> What to work on:
Print the records below exactly. Omit every picture.

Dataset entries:
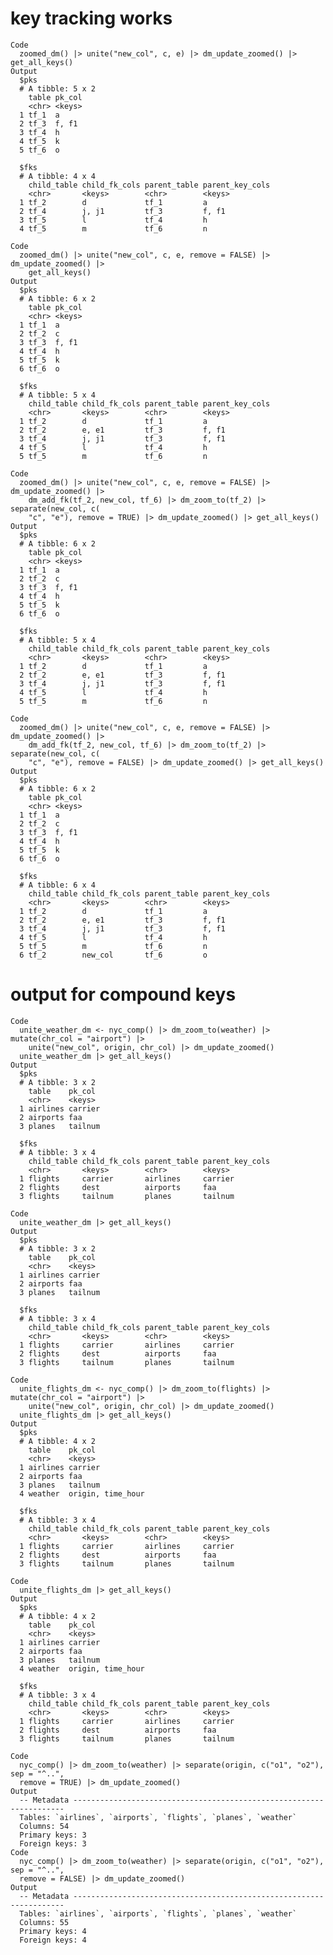 # key tracking works

    Code
      zoomed_dm() |> unite("new_col", c, e) |> dm_update_zoomed() |> get_all_keys()
    Output
      $pks
      # A tibble: 5 x 2
        table pk_col
        <chr> <keys>
      1 tf_1  a     
      2 tf_3  f, f1 
      3 tf_4  h     
      4 tf_5  k     
      5 tf_6  o     
      
      $fks
      # A tibble: 4 x 4
        child_table child_fk_cols parent_table parent_key_cols
        <chr>       <keys>        <chr>        <keys>         
      1 tf_2        d             tf_1         a              
      2 tf_4        j, j1         tf_3         f, f1          
      3 tf_5        l             tf_4         h              
      4 tf_5        m             tf_6         n              
      
    Code
      zoomed_dm() |> unite("new_col", c, e, remove = FALSE) |> dm_update_zoomed() |>
        get_all_keys()
    Output
      $pks
      # A tibble: 6 x 2
        table pk_col
        <chr> <keys>
      1 tf_1  a     
      2 tf_2  c     
      3 tf_3  f, f1 
      4 tf_4  h     
      5 tf_5  k     
      6 tf_6  o     
      
      $fks
      # A tibble: 5 x 4
        child_table child_fk_cols parent_table parent_key_cols
        <chr>       <keys>        <chr>        <keys>         
      1 tf_2        d             tf_1         a              
      2 tf_2        e, e1         tf_3         f, f1          
      3 tf_4        j, j1         tf_3         f, f1          
      4 tf_5        l             tf_4         h              
      5 tf_5        m             tf_6         n              
      
    Code
      zoomed_dm() |> unite("new_col", c, e, remove = FALSE) |> dm_update_zoomed() |>
        dm_add_fk(tf_2, new_col, tf_6) |> dm_zoom_to(tf_2) |> separate(new_col, c(
        "c", "e"), remove = TRUE) |> dm_update_zoomed() |> get_all_keys()
    Output
      $pks
      # A tibble: 6 x 2
        table pk_col
        <chr> <keys>
      1 tf_1  a     
      2 tf_2  c     
      3 tf_3  f, f1 
      4 tf_4  h     
      5 tf_5  k     
      6 tf_6  o     
      
      $fks
      # A tibble: 5 x 4
        child_table child_fk_cols parent_table parent_key_cols
        <chr>       <keys>        <chr>        <keys>         
      1 tf_2        d             tf_1         a              
      2 tf_2        e, e1         tf_3         f, f1          
      3 tf_4        j, j1         tf_3         f, f1          
      4 tf_5        l             tf_4         h              
      5 tf_5        m             tf_6         n              
      
    Code
      zoomed_dm() |> unite("new_col", c, e, remove = FALSE) |> dm_update_zoomed() |>
        dm_add_fk(tf_2, new_col, tf_6) |> dm_zoom_to(tf_2) |> separate(new_col, c(
        "c", "e"), remove = FALSE) |> dm_update_zoomed() |> get_all_keys()
    Output
      $pks
      # A tibble: 6 x 2
        table pk_col
        <chr> <keys>
      1 tf_1  a     
      2 tf_2  c     
      3 tf_3  f, f1 
      4 tf_4  h     
      5 tf_5  k     
      6 tf_6  o     
      
      $fks
      # A tibble: 6 x 4
        child_table child_fk_cols parent_table parent_key_cols
        <chr>       <keys>        <chr>        <keys>         
      1 tf_2        d             tf_1         a              
      2 tf_2        e, e1         tf_3         f, f1          
      3 tf_4        j, j1         tf_3         f, f1          
      4 tf_5        l             tf_4         h              
      5 tf_5        m             tf_6         n              
      6 tf_2        new_col       tf_6         o              
      

# output for compound keys

    Code
      unite_weather_dm <- nyc_comp() |> dm_zoom_to(weather) |> mutate(chr_col = "airport") |>
        unite("new_col", origin, chr_col) |> dm_update_zoomed()
      unite_weather_dm |> get_all_keys()
    Output
      $pks
      # A tibble: 3 x 2
        table    pk_col 
        <chr>    <keys> 
      1 airlines carrier
      2 airports faa    
      3 planes   tailnum
      
      $fks
      # A tibble: 3 x 4
        child_table child_fk_cols parent_table parent_key_cols
        <chr>       <keys>        <chr>        <keys>         
      1 flights     carrier       airlines     carrier        
      2 flights     dest          airports     faa            
      3 flights     tailnum       planes       tailnum        
      
    Code
      unite_weather_dm |> get_all_keys()
    Output
      $pks
      # A tibble: 3 x 2
        table    pk_col 
        <chr>    <keys> 
      1 airlines carrier
      2 airports faa    
      3 planes   tailnum
      
      $fks
      # A tibble: 3 x 4
        child_table child_fk_cols parent_table parent_key_cols
        <chr>       <keys>        <chr>        <keys>         
      1 flights     carrier       airlines     carrier        
      2 flights     dest          airports     faa            
      3 flights     tailnum       planes       tailnum        
      
    Code
      unite_flights_dm <- nyc_comp() |> dm_zoom_to(flights) |> mutate(chr_col = "airport") |>
        unite("new_col", origin, chr_col) |> dm_update_zoomed()
      unite_flights_dm |> get_all_keys()
    Output
      $pks
      # A tibble: 4 x 2
        table    pk_col           
        <chr>    <keys>           
      1 airlines carrier          
      2 airports faa              
      3 planes   tailnum          
      4 weather  origin, time_hour
      
      $fks
      # A tibble: 3 x 4
        child_table child_fk_cols parent_table parent_key_cols
        <chr>       <keys>        <chr>        <keys>         
      1 flights     carrier       airlines     carrier        
      2 flights     dest          airports     faa            
      3 flights     tailnum       planes       tailnum        
      
    Code
      unite_flights_dm |> get_all_keys()
    Output
      $pks
      # A tibble: 4 x 2
        table    pk_col           
        <chr>    <keys>           
      1 airlines carrier          
      2 airports faa              
      3 planes   tailnum          
      4 weather  origin, time_hour
      
      $fks
      # A tibble: 3 x 4
        child_table child_fk_cols parent_table parent_key_cols
        <chr>       <keys>        <chr>        <keys>         
      1 flights     carrier       airlines     carrier        
      2 flights     dest          airports     faa            
      3 flights     tailnum       planes       tailnum        
      
    Code
      nyc_comp() |> dm_zoom_to(weather) |> separate(origin, c("o1", "o2"), sep = "^..",
      remove = TRUE) |> dm_update_zoomed()
    Output
      -- Metadata --------------------------------------------------------------------
      Tables: `airlines`, `airports`, `flights`, `planes`, `weather`
      Columns: 54
      Primary keys: 3
      Foreign keys: 3
    Code
      nyc_comp() |> dm_zoom_to(weather) |> separate(origin, c("o1", "o2"), sep = "^..",
      remove = FALSE) |> dm_update_zoomed()
    Output
      -- Metadata --------------------------------------------------------------------
      Tables: `airlines`, `airports`, `flights`, `planes`, `weather`
      Columns: 55
      Primary keys: 4
      Foreign keys: 4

> Expected answer:
 # key tracking works

    Code
      zoomed_dm() |> unite("new_col", c, e) |> dm_update_zoomed() |> get_all_keys()
    Output
      $pks
      # A tibble: 5 x 2
        table pk_col
        <chr> <keys>
      1 tf_1  a     
      2 tf_3  f, f1 
      3 tf_4  h     
      4 tf_5  k     
      5 tf_6  o     
      
      $fks
      # A tibble: 4 x 4
        child_table child_fk_cols parent_table parent_key_cols
        <chr>       <keys>        <chr>        <keys>         
      1 tf_2        d             tf_1         a              
      2 tf_4        j, j1         tf_3         f, f1          
      3 tf_5        l             tf_4         h              
      4 tf_5        m             tf_6         n              
      
    Code
      zoomed_dm() |> unite("new_col", c, e, remove = FALSE) |> dm_update_zoomed() |>
        get_all_keys()
    Output
      $pks
      # A tibble: 6 x 2
        table pk_col
        <chr> <keys>
      1 tf_1  a     
      2 tf_2  c     
      3 tf_3  f, f1 
      4 tf_4  h     
      5 tf_5  k     
      6 tf_6  o     
      
      $fks
      # A tibble: 5 x 4
        child_table child_fk_cols parent_table parent_key_cols
        <chr>       <keys>        <chr>        <keys>         
      1 tf_2        d             tf_1         a              
      2 tf_2        e, e1         tf_3         f, f1          
      3 tf_4        j, j1         tf_3         f, f1          
      4 tf_5        l             tf_4         h              
      5 tf_5        m             tf_6         n              
      
    Code
      zoomed_dm() |> unite("new_col", c, e, remove = FALSE) |> dm_update_zoomed() |>
        dm_add_fk(tf_2, new_col, tf_6) |> dm_zoom_to(tf_2) |> separate(new_col, c(
        "c", "e"), remove = TRUE) |> dm_update_zoomed() |> get_all_keys()
    Output
      $pks
      # A tibble: 6 x 2
        table pk_col
        <chr> <keys>
      1 tf_1  a     
      2 tf_2  c     
      3 tf_3  f, f1 
      4 tf_4  h     
      5 tf_5  k     
      6 tf_6  o     
      
      $fks
      # A tibble: 5 x 4
        child_table child_fk_cols parent_table parent_key_cols
        <chr>       <keys>        <chr>        <keys>         
      1 tf_2        d             tf_1         a              
      2 tf_2        e, e1         tf_3         f, f1          
      3 tf_4        j, j1         tf_3         f, f1          
      4 tf_5        l             tf_4         h              
      5 tf_5        m             tf_6         n              
      
    Code
      zoomed_dm() |> unite("new_col", c, e, remove = FALSE) |> dm_update_zoomed() |>
        dm_add_fk(tf_2, new_col, tf_6) |> dm_zoom_to(tf_2) |> separate(new_col, c(
        "c", "e"), remove = FALSE) |> dm_update_zoomed() |> get_all_keys()
    Output
      $pks
      # A tibble: 6 x 2
        table pk_col
        <chr> <keys>
      1 tf_1  a     
      2 tf_2  c     
      3 tf_3  f, f1 
      4 tf_4  h     
      5 tf_5  k     
      6 tf_6  o     
      
      $fks
      # A tibble: 6 x 4
        child_table child_fk_cols parent_table parent_key_cols
        <chr>       <keys>        <chr>        <keys>         
      1 tf_2        d             tf_1         a              
      2 tf_2        e, e1         tf_3         f, f1          
      3 tf_4        j, j1         tf_3         f, f1          
      4 tf_5        l             tf_4         h              
      5 tf_5        m             tf_6         n              
      6 tf_2        new_col       tf_6         o              
      

# output for compound keys

    Code
      unite_weather_dm <- nyc_comp() |> dm_zoom_to(weather) |> mutate(chr_col = "airport") |>
        unite("new_col", origin, chr_col) |> dm_update_zoomed()
      unite_weather_dm |> get_all_keys()
    Output
      $pks
      # A tibble: 3 x 2
        table    pk_col 
        <chr>    <keys> 
      1 airlines carrier
      2 airports faa    
      3 planes   tailnum
      
      $fks
      # A tibble: 3 x 4
        child_table child_fk_cols parent_table parent_key_cols
        <chr>       <keys>        <chr>        <keys>         
      1 flights     carrier       airlines     carrier        
      2 flights     dest          airports     faa            
      3 flights     tailnum       planes       tailnum        
      
    Code
      unite_weather_dm |> get_all_keys()
    Output
      $pks
      # A tibble: 3 x 2
        table    pk_col 
        <chr>    <keys> 
      1 airlines carrier
      2 airports faa    
      3 planes   tailnum
      
      $fks
      # A tibble: 3 x 4
        child_table child_fk_cols parent_table parent_key_cols
        <chr>       <keys>        <chr>        <keys>         
      1 flights     carrier       airlines     carrier        
      2 flights     dest          airports     faa            
      3 flights     tailnum       planes       tailnum        
      
    Code
      unite_flights_dm <- nyc_comp() |> dm_zoom_to(flights) |> mutate(chr_col = "airport") |>
        unite("new_col", origin, chr_col) |> dm_update_zoomed()
      unite_flights_dm |> get_all_keys()
    Output
      $pks
      # A tibble: 4 x 2
        table    pk_col           
        <chr>    <keys>           
      1 airlines carrier          
      2 airports faa              
      3 planes   tailnum          
      4 weather  origin, time_hour
      
      $fks
      # A tibble: 3 x 4
        child_table child_fk_cols parent_table parent_key_cols
        <chr>       <keys>        <chr>        <keys>         
      1 flights     carrier       airlines     carrier        
      2 flights     dest          airports     faa            
      3 flights     tailnum       planes       tailnum        
      
    Code
      unite_flights_dm |> get_all_keys()
    Output
      $pks
      # A tibble: 4 x 2
        table    pk_col           
        <chr>    <keys>           
      1 airlines carrier          
      2 airports faa              
      3 planes   tailnum          
      4 weather  origin, time_hour
      
      $fks
      # A tibble: 3 x 4
        child_table child_fk_cols parent_table parent_key_cols
        <chr>       <keys>        <chr>        <keys>         
      1 flights     carrier       airlines     carrier        
      2 flights     dest          airports     faa            
      3 flights     tailnum       planes       tailnum        
      
    Code
      nyc_comp() |> dm_zoom_to(weather) |> separate(origin, c("o1", "o2"), sep = "^..",
      remove = TRUE) |> dm_update_zoomed()
    Output
      -- Metadata --------------------------------------------------------------------
      Tables: `airlines`, `airports`, `flights`, `planes`, `weather`
      Columns: 54
      Primary keys: 3
      Foreign keys: 3
    Code
      nyc_comp() |> dm_zoom_to(weather) |> separate(origin, c("o1", "o2"), sep = "^..",
      remove = FALSE) |> dm_update_zoomed()
    Output
      -- Metadata --------------------------------------------------------------------
      Tables: `airlines`, `airports`, `flights`, `planes`, `weather`
      Columns: 55
      Primary keys: 4
      Foreign keys: 4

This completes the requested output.